### TASK:
Answer with a number only, giving how many lines in the data below include "resultados".

*** Opening PROVIDED RECORDS ***

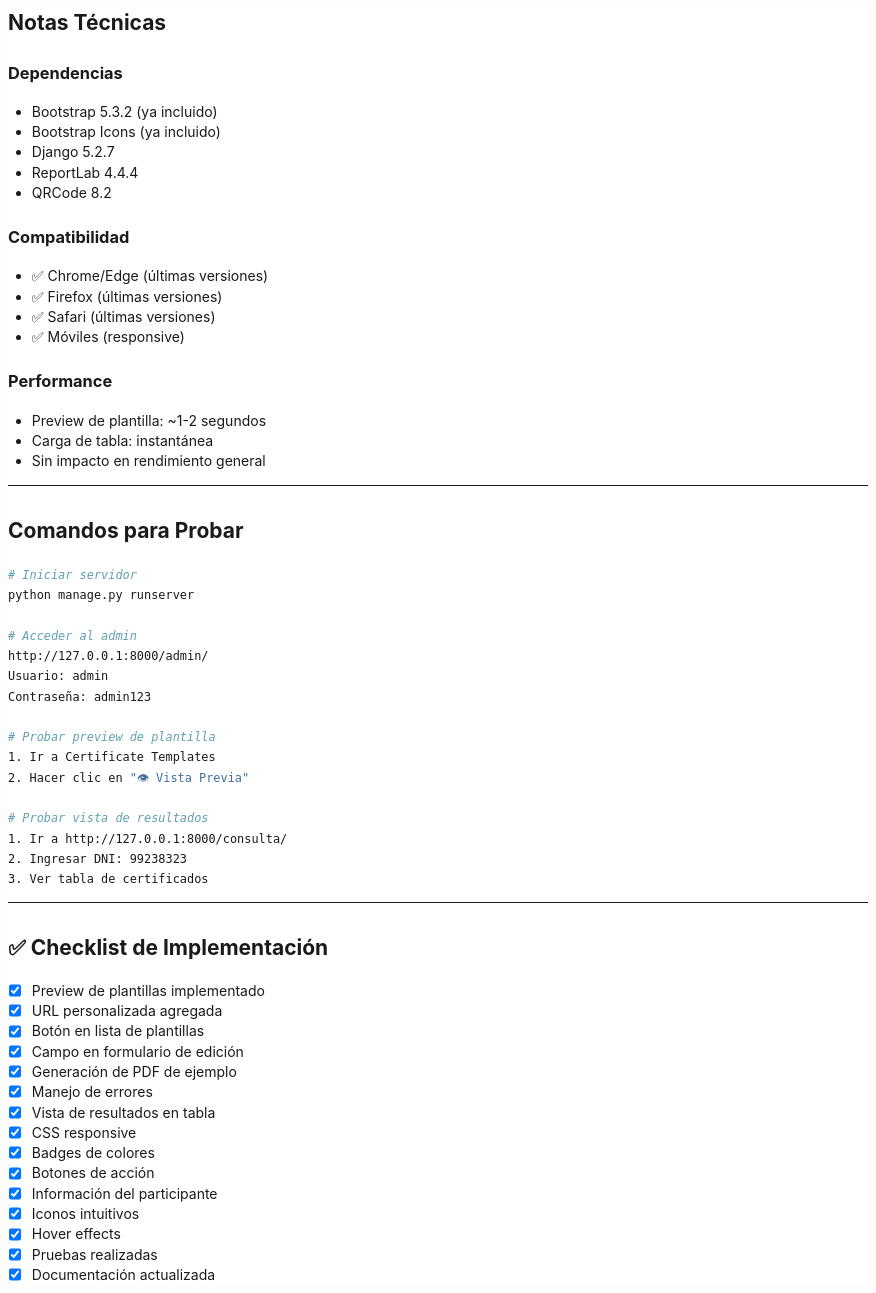 
## Notas Técnicas

### Dependencias
- Bootstrap 5.3.2 (ya incluido)
- Bootstrap Icons (ya incluido)
- Django 5.2.7
- ReportLab 4.4.4
- QRCode 8.2

### Compatibilidad
- ✅ Chrome/Edge (últimas versiones)
- ✅ Firefox (últimas versiones)
- ✅ Safari (últimas versiones)
- ✅ Móviles (responsive)

### Performance
- Preview de plantilla: ~1-2 segundos
- Carga de tabla: instantánea
- Sin impacto en rendimiento general

---

## Comandos para Probar

```bash
# Iniciar servidor
python manage.py runserver

# Acceder al admin
http://127.0.0.1:8000/admin/
Usuario: admin
Contraseña: admin123

# Probar preview de plantilla
1. Ir a Certificate Templates
2. Hacer clic en "👁️ Vista Previa"

# Probar vista de resultados
1. Ir a http://127.0.0.1:8000/consulta/
2. Ingresar DNI: 99238323
3. Ver tabla de certificados
```

---

## ✅ Checklist de Implementación

- [x] Preview de plantillas implementado
- [x] URL personalizada agregada
- [x] Botón en lista de plantillas
- [x] Campo en formulario de edición
- [x] Generación de PDF de ejemplo
- [x] Manejo de errores
- [x] Vista de resultados en tabla
- [x] CSS responsive
- [x] Badges de colores
- [x] Botones de acción
- [x] Información del participante
- [x] Iconos intuitivos
- [x] Hover effects
- [x] Pruebas realizadas
- [x] Documentación actualizada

*** Closing PROVIDED RECORDS ***

### RESPONSE AREA:
2